Extracted material Block Start

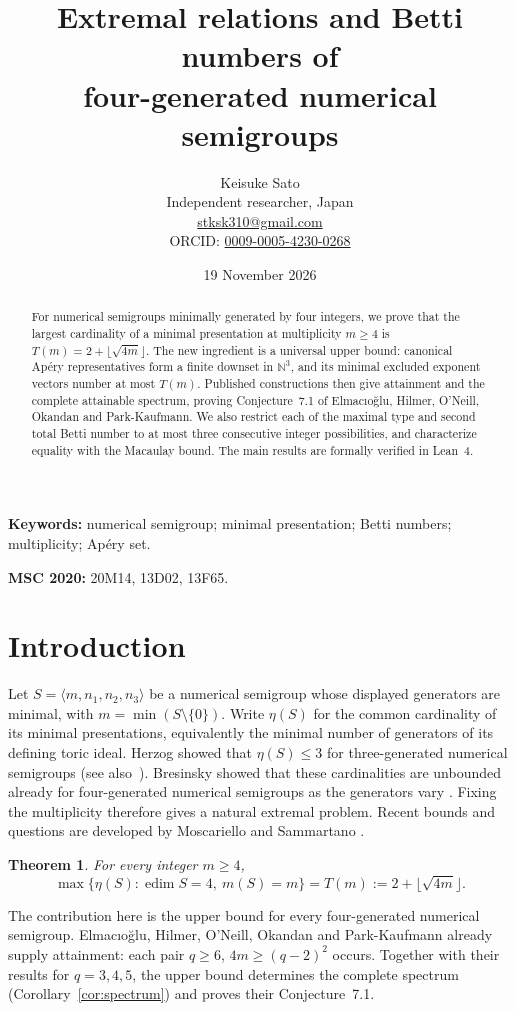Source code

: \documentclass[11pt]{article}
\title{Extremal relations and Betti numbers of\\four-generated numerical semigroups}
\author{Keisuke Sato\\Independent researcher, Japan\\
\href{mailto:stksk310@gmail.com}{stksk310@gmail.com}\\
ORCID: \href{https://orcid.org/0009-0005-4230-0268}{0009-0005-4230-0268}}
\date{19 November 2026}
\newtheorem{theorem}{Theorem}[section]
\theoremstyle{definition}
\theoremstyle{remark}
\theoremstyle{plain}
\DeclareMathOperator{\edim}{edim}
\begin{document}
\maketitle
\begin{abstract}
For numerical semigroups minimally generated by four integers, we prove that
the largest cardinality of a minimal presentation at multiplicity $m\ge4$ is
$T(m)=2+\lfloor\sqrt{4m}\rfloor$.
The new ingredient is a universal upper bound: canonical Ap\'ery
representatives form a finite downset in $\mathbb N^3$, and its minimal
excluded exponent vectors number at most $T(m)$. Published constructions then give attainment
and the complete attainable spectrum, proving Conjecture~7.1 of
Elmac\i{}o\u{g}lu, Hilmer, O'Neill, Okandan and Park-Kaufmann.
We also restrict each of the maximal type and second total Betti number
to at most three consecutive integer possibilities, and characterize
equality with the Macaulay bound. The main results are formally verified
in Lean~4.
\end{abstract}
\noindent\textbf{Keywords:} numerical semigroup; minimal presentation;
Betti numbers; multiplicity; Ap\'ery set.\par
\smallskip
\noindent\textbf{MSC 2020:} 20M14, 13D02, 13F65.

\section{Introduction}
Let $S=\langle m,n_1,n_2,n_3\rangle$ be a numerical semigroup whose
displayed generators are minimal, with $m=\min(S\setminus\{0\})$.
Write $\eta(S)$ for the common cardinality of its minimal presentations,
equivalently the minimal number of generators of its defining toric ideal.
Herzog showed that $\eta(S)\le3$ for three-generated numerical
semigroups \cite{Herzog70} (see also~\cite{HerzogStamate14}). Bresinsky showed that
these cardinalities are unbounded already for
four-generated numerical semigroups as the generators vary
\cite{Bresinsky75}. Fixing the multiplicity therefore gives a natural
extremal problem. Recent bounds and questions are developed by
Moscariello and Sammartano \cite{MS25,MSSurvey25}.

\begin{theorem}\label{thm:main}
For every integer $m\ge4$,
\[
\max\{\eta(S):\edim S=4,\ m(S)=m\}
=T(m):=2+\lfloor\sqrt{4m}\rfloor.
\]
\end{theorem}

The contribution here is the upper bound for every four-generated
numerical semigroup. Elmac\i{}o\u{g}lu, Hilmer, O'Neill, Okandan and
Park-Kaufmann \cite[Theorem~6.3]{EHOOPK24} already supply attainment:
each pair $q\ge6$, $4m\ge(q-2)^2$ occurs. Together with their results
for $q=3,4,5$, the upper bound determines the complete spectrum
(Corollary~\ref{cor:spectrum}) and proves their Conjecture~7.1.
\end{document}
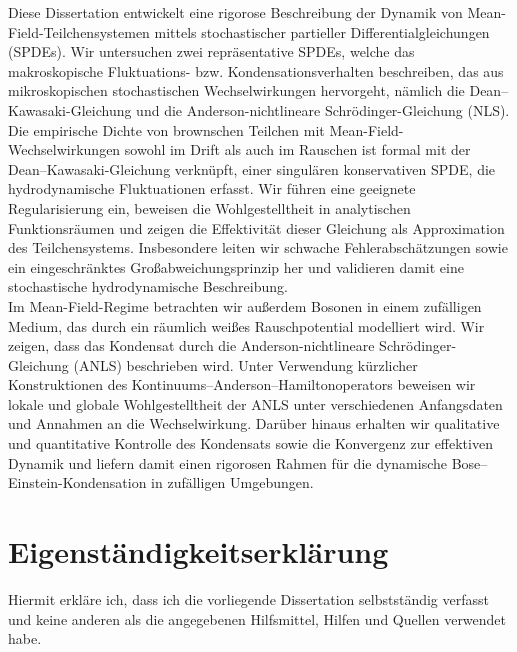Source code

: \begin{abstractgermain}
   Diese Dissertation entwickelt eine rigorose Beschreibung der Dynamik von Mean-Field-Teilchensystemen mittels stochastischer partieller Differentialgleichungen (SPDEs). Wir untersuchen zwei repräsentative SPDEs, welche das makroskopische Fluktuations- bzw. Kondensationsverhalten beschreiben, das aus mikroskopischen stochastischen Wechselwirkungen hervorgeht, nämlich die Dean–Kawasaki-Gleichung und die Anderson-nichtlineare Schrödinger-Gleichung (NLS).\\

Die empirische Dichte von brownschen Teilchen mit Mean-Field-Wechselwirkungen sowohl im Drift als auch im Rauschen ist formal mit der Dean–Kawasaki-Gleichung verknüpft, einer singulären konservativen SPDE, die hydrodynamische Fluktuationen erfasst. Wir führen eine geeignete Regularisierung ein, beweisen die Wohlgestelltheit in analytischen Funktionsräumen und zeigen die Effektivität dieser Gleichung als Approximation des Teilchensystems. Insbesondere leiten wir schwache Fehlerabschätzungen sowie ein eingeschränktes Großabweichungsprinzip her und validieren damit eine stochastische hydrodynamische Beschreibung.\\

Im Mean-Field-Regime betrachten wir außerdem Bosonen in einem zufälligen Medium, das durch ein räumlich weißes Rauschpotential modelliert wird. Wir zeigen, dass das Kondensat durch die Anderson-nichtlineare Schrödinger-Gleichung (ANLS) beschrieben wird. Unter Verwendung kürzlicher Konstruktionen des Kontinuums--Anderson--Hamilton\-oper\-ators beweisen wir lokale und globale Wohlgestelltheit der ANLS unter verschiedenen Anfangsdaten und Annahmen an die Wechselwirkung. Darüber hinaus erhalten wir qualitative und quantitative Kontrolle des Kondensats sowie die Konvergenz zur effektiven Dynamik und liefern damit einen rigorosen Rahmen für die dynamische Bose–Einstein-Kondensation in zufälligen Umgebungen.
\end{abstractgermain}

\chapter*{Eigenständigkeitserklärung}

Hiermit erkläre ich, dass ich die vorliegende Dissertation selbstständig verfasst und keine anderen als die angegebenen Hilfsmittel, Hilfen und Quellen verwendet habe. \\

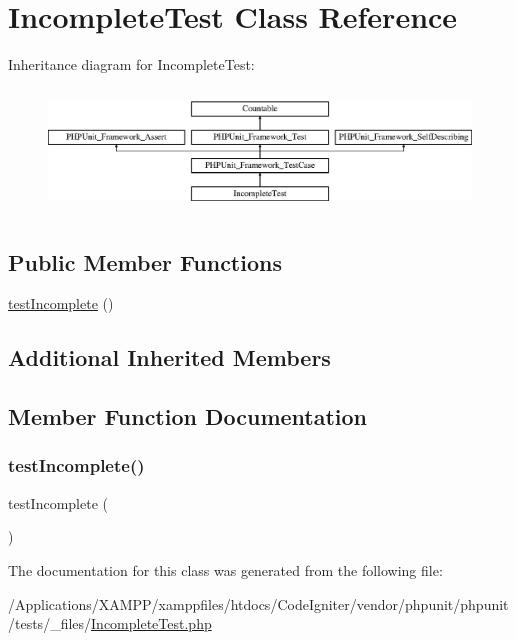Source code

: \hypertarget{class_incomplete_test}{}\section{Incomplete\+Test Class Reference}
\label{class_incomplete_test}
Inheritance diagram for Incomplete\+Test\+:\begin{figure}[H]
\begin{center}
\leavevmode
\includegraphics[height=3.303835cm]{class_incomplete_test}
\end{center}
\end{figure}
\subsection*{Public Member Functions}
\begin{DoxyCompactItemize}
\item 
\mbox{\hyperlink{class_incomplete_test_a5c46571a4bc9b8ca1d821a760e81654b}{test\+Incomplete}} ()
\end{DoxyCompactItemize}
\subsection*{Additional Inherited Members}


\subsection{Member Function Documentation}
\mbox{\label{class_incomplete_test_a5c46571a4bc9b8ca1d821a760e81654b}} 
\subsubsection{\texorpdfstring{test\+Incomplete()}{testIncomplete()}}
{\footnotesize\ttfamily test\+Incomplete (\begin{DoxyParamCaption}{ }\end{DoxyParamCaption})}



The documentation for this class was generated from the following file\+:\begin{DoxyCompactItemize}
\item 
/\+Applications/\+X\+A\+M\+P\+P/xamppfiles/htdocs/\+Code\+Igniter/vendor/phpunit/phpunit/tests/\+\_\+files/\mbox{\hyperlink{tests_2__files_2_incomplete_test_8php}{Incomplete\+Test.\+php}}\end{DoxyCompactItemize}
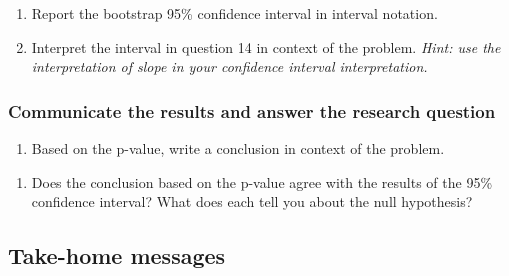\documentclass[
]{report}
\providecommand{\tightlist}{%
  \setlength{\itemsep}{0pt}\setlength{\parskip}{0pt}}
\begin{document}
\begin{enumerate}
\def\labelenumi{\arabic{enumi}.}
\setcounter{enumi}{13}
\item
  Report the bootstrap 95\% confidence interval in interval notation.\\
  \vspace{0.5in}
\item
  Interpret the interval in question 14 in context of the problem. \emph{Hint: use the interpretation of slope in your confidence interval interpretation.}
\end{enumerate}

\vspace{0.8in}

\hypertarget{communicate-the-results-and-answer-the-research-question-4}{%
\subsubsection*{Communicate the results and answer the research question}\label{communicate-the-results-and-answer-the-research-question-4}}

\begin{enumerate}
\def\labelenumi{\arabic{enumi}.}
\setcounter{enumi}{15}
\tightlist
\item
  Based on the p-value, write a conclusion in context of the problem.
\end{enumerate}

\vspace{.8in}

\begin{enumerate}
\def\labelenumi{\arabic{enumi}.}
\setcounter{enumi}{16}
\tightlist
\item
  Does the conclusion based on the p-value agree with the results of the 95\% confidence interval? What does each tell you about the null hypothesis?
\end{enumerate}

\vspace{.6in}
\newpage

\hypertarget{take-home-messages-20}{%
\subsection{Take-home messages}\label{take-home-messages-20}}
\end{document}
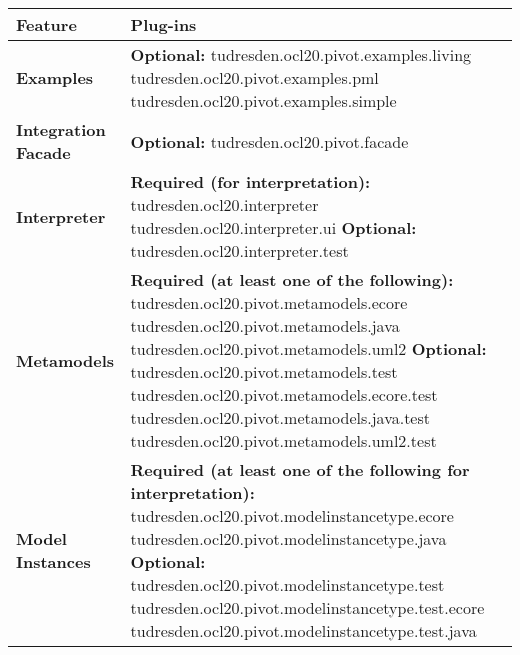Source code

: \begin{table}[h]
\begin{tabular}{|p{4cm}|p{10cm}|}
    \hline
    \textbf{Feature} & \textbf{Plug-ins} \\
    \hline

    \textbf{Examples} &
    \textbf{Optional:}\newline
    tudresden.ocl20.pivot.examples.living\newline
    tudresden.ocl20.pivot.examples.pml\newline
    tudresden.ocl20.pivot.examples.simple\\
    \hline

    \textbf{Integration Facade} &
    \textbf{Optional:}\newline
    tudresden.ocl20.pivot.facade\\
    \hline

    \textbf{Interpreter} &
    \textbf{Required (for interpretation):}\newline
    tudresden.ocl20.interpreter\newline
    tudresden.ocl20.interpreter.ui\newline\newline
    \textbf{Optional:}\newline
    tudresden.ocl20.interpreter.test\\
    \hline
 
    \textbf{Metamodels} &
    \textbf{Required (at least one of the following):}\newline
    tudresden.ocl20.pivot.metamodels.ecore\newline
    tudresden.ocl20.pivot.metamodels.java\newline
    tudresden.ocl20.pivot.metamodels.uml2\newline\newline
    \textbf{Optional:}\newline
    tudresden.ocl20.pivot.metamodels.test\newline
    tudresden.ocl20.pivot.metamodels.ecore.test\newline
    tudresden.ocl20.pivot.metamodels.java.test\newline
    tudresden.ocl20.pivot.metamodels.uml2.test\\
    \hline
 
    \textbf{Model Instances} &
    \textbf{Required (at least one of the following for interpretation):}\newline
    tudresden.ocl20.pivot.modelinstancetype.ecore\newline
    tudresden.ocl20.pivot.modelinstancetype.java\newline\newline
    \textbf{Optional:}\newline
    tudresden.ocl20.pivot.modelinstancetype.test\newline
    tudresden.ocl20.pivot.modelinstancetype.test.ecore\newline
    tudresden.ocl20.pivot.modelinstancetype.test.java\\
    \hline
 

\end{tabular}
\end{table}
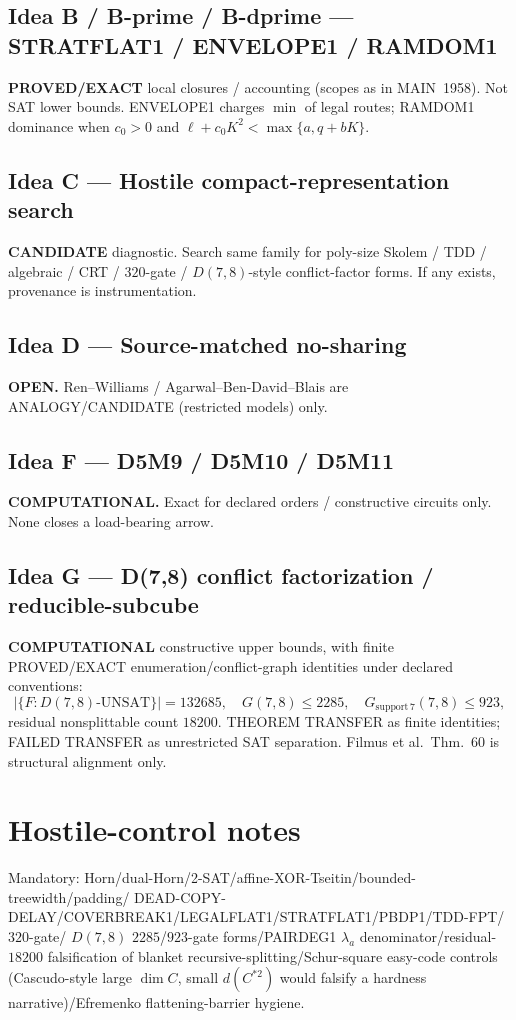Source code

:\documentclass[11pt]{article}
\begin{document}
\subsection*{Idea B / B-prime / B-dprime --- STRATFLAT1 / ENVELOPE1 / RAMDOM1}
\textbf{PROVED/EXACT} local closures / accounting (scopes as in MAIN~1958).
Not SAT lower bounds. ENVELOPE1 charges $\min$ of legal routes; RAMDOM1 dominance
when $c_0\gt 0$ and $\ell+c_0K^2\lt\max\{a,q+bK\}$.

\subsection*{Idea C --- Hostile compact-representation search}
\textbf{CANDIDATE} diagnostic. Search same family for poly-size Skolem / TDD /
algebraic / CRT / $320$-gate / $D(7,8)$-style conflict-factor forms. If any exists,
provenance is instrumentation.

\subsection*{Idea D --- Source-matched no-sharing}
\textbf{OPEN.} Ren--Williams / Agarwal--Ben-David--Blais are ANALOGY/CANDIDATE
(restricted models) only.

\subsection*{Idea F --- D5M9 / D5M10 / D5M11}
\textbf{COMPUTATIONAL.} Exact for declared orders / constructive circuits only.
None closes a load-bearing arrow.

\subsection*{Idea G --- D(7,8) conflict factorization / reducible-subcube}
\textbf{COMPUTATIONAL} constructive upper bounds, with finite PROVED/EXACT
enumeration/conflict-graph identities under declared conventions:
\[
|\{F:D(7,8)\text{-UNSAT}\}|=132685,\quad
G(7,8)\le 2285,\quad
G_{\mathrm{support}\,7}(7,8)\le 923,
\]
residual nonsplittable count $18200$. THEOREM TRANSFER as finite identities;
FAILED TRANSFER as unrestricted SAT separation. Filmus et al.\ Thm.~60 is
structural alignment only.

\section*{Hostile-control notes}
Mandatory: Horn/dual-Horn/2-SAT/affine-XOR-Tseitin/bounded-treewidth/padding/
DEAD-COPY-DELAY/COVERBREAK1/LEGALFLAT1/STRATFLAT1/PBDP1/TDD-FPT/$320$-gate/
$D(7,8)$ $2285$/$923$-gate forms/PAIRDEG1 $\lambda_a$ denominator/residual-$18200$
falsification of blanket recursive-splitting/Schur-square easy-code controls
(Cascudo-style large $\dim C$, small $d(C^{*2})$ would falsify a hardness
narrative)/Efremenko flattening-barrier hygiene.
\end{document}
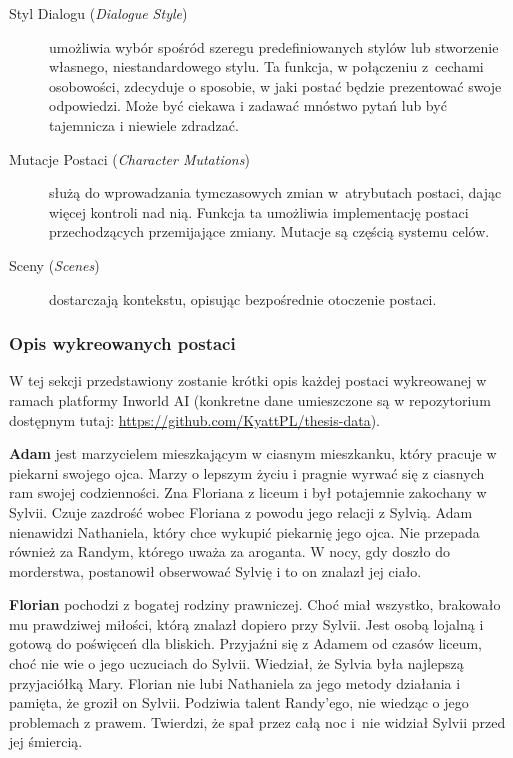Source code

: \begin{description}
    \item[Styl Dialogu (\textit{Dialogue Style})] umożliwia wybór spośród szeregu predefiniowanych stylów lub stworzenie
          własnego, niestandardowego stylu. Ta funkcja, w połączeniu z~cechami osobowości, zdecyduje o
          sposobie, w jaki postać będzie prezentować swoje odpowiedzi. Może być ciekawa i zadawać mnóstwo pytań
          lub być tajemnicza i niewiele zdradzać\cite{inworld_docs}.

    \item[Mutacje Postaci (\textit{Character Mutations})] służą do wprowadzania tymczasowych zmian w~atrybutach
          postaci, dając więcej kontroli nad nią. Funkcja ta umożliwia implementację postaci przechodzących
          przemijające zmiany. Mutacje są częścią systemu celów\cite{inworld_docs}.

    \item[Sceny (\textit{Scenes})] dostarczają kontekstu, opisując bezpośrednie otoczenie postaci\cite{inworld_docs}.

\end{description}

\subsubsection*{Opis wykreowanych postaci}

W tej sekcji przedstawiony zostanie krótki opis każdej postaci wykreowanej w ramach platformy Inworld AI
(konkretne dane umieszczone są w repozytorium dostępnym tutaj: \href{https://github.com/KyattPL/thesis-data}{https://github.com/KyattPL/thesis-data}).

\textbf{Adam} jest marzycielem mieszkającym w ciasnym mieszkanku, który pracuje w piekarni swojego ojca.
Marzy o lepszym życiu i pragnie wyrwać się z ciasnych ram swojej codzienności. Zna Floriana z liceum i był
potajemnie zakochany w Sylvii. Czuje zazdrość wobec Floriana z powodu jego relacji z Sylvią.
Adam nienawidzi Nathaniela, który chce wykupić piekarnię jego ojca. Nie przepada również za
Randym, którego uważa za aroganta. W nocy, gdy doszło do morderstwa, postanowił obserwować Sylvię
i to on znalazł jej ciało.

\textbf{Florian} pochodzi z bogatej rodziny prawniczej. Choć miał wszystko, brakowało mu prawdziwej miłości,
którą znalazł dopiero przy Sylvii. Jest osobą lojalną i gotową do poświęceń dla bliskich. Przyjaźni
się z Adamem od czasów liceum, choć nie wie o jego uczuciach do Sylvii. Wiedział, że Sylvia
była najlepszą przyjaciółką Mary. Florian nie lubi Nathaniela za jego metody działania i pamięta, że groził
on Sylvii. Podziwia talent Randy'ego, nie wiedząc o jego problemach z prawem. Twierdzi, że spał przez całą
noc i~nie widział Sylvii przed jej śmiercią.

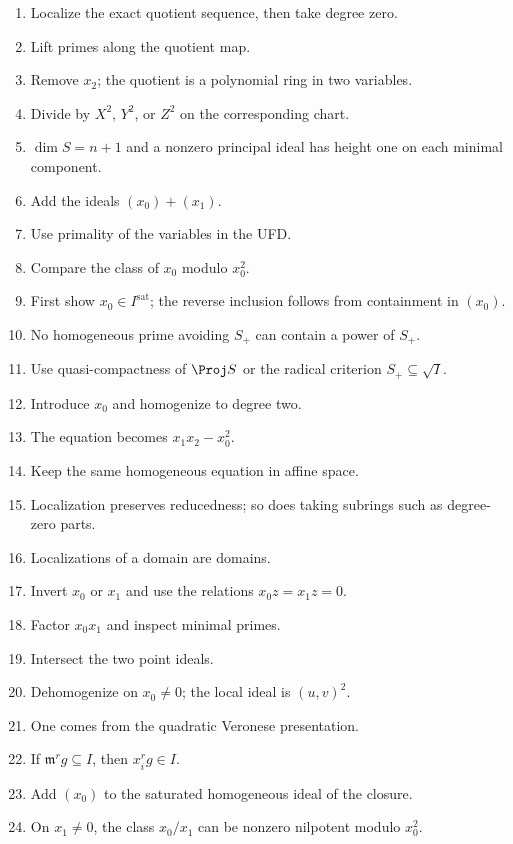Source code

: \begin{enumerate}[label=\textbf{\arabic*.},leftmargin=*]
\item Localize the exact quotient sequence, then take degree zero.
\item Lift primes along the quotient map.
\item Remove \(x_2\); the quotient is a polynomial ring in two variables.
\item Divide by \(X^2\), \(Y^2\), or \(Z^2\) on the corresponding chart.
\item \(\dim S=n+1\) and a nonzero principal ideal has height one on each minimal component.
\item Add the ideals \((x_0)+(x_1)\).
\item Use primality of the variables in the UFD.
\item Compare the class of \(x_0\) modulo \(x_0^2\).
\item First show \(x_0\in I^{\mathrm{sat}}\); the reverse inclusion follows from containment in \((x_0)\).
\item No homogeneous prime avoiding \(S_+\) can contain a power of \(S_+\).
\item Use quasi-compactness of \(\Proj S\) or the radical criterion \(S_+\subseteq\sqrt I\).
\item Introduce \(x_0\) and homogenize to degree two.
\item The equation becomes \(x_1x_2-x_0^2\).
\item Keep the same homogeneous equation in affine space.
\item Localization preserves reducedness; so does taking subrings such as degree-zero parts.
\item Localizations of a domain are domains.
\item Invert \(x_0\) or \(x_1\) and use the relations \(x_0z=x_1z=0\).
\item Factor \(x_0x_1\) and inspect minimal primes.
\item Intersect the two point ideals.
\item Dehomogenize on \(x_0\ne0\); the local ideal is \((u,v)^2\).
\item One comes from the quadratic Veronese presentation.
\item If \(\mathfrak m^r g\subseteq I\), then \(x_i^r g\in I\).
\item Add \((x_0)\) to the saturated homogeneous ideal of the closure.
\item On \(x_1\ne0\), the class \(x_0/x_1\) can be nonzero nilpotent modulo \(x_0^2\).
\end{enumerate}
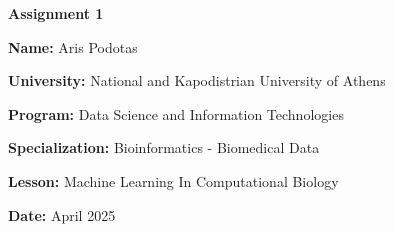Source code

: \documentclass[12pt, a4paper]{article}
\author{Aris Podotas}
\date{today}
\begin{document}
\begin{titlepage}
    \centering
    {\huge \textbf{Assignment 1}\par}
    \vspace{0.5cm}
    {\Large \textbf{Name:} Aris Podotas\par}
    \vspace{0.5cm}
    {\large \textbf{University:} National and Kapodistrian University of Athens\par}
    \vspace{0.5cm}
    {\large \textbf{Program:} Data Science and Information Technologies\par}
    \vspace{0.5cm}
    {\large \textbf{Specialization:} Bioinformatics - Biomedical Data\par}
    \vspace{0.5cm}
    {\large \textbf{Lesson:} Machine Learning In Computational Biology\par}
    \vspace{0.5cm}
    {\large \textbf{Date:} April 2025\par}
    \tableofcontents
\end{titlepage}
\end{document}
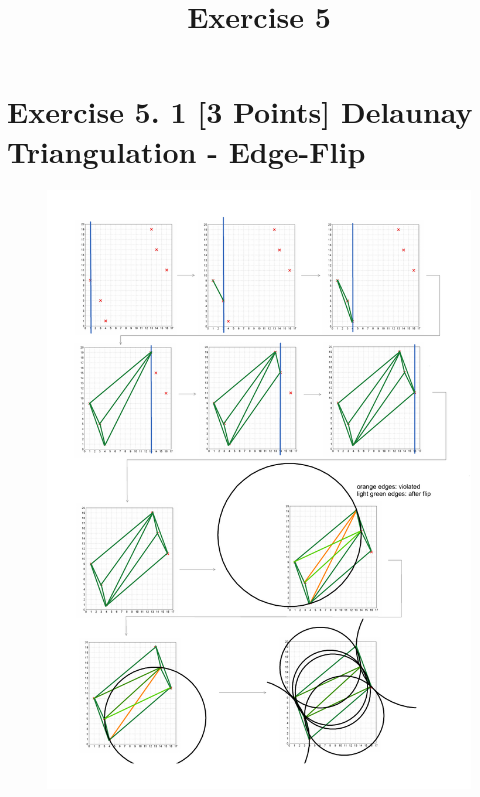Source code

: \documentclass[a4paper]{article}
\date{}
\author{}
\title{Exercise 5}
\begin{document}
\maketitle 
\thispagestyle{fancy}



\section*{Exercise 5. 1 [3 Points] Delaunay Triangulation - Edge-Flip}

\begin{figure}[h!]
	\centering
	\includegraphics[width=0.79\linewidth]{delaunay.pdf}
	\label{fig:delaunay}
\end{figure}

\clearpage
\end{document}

Extracted material Block End

» Work request:
The reply is to be one number, the count of lines in the records above that contain "PROVED".

» Response:
2